Ignore this comment cos it's not right.

Comment 30 Galder Zamarreño 2011-05-19 17:15:04 UTC

Link: Added: This issue relates to ISPN-1122

Comment 31 Galder Zamarreño 2011-05-20 09:20:29 UTC

Guys, forget about my last comment, I was looking at the wrong message ids (runner - 0 and runner - 1 in logs above point to diff message ids), but this is more meaningful. However, I don't think I'm far off. So, if you take the log and extract it from last time the the id=3 transport was fetched until it was returned and you grep by "Runner - 0", you see:

{code}2011-05-17 11:22:31,118 151987 TRACE [org.infinispan.client.hotrod.impl.transport.tcp.TransportObjectFactory] (Runner - 0:) Fetching from pool:TcpTransport{socket=Socket[addr=perf18/10.16.90.54,port=11222,localport=46181], serverAddress=perf18/10.16.90.54:11222, id =3} 
2011-05-17 11:22:31,118 151987 TRACE [org.infinispan.client.hotrod.impl.transport.tcp.TcpTransportFactory] (Runner - 0:) For server perf18/10.16.90.54:11222: active = 1; idle = 1
2011-05-17 11:22:31,118 151987 TRACE [org.infinispan.client.hotrod.impl.transport.tcp.TcpTransport] (Runner - 0:) Wrote byte 160
2011-05-17 11:22:31,118 151987 TRACE [org.infinispan.client.hotrod.impl.transport.tcp.TcpTransport] (Runner - 0:) Wrote byte 10
2011-05-17 11:22:31,118 151987 TRACE [org.infinispan.client.hotrod.impl.transport.tcp.TcpTransport] (Runner - 0:) Wrote byte 1
2011-05-17 11:22:31,118 151987 TRACE [org.infinispan.client.hotrod.impl.transport.tcp.TcpTransport] (Runner - 0:) Wrote 0 bytes
2011-05-17 11:22:31,118 151987 TRACE [org.infinispan.client.hotrod.impl.transport.tcp.TcpTransport] (Runner - 0:) Wrote byte 3
2011-05-17 11:22:31,118 151987 TRACE [org.infinispan.client.hotrod.impl.transport.tcp.TcpTransport] (Runner - 0:) Wrote byte 0
2011-05-17 11:22:31,118 151987 TRACE [org.infinispan.client.hotrod.impl.operations.HotRodOperation] (Runner - 0:) wrote header for message 6899. Operation code: 0x01. Flags: 0x0
2011-05-17 11:22:31,118 151987 TRACE [org.infinispan.client.hotrod.impl.transport.tcp.TcpTransport] (Runner - 0:) Wrote 8 bytes
2011-05-17 11:22:31,118 151987 TRACE [org.infinispan.client.hotrod.impl.transport.tcp.TcpTransport] (Runner - 0:) Wrote 505 bytes
2011-05-17 11:22:31,118 151987 TRACE [org.infinispan.client.hotrod.impl.transport.tcp.TcpTransport] (Runner - 0:) Flushed socket: Socket[addr=perf18/10.16.90.54,port=11222,localport=46181]
2011-05-17 11:23:31,119 211988 TRACE [org.infinispan.client.hotrod.impl.operations.RetryOnFailureOperation] (Runner - 0:) Exception encountered. Retry 4 out of 40
2011-05-17 11:23:31,119 211988 TRACE [org.infinispan.client.hotrod.impl.transport.tcp.TransportObjectFactory] (Runner - 0:) Returning to pool:TcpTransport{socket=Socket[addr=perf18/10.16.90.54,port=11222,localport=46181], serverAddress=perf18/10.16.90.54:11222, id =3} {code}

Now, where on earth is the response for 6899 message Id being read? Nowhere hence no wonder that as Trustin suggested, the next time a thread takes that tcp transport, the old message id response is still there. What on earth happeneed to Runner - 0 then?? Hmmm, digging continues...

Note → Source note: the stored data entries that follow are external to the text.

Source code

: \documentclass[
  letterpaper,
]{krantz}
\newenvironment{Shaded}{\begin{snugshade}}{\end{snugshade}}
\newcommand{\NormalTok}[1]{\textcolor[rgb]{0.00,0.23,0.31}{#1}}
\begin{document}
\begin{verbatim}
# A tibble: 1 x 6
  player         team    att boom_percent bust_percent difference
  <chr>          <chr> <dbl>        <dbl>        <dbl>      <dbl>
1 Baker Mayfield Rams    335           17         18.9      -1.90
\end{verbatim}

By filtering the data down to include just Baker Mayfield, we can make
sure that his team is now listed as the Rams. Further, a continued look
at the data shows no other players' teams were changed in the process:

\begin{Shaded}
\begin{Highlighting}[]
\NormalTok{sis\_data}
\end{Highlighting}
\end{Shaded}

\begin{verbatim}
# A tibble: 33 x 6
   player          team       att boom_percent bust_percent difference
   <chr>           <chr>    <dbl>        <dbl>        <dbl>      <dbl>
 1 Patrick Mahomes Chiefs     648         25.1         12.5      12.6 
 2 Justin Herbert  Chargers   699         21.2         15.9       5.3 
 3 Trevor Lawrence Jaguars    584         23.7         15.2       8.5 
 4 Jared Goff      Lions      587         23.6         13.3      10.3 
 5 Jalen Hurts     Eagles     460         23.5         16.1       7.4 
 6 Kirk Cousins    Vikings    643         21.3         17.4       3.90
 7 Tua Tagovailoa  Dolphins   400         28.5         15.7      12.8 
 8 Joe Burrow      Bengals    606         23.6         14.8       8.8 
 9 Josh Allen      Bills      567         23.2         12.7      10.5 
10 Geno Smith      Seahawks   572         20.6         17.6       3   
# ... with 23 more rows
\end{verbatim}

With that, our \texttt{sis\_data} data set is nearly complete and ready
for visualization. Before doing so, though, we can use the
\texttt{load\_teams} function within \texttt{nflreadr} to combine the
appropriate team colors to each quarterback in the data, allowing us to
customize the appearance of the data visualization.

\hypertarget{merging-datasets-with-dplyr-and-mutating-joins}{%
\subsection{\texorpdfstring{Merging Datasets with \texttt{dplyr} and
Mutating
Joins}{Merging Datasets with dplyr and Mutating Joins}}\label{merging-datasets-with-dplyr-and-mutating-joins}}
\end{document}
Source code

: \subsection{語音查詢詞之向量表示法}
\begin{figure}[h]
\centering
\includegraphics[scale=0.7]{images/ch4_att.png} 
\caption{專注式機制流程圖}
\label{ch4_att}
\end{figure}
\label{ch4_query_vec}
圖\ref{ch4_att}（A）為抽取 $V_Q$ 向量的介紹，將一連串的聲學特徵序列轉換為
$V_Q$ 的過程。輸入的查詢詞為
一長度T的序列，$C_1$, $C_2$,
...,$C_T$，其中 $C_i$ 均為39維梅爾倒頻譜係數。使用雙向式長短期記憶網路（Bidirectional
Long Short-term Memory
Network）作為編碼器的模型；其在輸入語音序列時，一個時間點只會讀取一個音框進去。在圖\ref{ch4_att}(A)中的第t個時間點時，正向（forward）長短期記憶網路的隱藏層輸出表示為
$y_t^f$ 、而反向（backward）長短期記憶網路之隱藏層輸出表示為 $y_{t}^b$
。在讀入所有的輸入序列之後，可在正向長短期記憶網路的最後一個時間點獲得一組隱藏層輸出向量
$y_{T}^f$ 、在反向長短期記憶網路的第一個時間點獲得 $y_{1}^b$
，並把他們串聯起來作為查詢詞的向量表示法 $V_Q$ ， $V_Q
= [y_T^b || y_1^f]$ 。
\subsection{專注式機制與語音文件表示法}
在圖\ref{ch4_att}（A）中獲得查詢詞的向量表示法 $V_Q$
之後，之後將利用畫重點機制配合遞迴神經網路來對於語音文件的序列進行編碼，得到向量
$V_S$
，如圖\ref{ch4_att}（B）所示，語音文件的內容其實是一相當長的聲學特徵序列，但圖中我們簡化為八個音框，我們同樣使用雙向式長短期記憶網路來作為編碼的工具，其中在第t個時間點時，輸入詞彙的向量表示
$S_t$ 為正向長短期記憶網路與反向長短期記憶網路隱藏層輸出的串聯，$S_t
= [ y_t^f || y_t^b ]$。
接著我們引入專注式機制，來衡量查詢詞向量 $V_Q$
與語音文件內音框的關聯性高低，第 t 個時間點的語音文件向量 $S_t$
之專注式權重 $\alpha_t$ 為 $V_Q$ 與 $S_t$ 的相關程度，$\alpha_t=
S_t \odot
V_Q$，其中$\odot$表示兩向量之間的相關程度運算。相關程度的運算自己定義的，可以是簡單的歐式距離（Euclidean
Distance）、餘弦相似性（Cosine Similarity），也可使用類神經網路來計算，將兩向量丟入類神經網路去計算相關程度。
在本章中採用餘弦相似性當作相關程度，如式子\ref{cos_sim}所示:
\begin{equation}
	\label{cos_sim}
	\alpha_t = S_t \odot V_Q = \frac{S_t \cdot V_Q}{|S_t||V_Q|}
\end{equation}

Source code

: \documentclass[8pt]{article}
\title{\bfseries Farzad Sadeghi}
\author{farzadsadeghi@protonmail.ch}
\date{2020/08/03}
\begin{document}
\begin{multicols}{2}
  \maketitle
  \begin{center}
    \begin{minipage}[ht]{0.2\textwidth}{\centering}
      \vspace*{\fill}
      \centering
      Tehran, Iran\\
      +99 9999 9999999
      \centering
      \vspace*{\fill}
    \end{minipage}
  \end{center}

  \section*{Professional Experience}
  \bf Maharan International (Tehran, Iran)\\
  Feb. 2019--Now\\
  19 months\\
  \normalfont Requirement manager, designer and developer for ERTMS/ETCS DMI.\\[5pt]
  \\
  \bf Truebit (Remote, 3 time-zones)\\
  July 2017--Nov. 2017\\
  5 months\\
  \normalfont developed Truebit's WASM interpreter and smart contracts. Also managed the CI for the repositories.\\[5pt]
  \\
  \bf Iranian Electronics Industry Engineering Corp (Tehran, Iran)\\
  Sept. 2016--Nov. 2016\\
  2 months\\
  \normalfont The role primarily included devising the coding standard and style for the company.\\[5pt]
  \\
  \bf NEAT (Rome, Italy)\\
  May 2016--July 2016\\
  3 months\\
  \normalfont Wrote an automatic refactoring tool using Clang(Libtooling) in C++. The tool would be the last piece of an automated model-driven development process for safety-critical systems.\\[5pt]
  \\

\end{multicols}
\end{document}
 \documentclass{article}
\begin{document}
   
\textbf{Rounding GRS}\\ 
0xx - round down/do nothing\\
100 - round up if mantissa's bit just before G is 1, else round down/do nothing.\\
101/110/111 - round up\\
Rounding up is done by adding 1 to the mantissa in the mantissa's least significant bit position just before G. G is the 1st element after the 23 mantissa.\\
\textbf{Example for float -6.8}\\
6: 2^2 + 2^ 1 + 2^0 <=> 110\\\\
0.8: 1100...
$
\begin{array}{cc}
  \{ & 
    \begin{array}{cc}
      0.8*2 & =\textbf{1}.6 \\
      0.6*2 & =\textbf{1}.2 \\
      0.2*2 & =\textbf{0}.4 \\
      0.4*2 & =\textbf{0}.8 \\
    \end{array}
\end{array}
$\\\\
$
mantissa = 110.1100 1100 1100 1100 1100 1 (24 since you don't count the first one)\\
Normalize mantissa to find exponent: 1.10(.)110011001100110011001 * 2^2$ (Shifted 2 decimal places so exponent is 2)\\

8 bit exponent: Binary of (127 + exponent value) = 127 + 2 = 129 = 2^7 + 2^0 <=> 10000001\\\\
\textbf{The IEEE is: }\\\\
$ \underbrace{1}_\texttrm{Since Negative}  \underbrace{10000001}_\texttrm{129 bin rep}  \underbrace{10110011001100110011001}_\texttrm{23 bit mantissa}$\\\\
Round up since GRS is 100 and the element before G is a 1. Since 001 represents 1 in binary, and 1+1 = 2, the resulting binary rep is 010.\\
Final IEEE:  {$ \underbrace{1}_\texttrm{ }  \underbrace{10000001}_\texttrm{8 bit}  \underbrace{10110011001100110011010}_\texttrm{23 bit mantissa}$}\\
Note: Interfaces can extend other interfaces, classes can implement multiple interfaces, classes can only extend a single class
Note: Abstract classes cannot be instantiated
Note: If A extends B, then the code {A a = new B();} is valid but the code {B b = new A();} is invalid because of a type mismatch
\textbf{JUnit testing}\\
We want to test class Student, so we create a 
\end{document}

Comment 32 Galder Zamarreño 2011-05-20 09:38:56 UTC

Btw, something is not right with the way RetryOnFailureOperation logs there, what exception was encountered? I've opened ISPN-1126 to fix this. Once this is in and with Trustin's suggestion also in, I'll build a snapshot and we try again to see if we get more clues.

Comment 33 Galder Zamarreño 2011-08-03 07:09:51 UTC

Michal/Rado, any news on this?

Comment 34 Michal Linhard 2011-08-03 08:34:09 UTC

I cannot reproduce this with latest EDG6 alpha build. If this reappears it will be dealt with in JBPAPP-6850.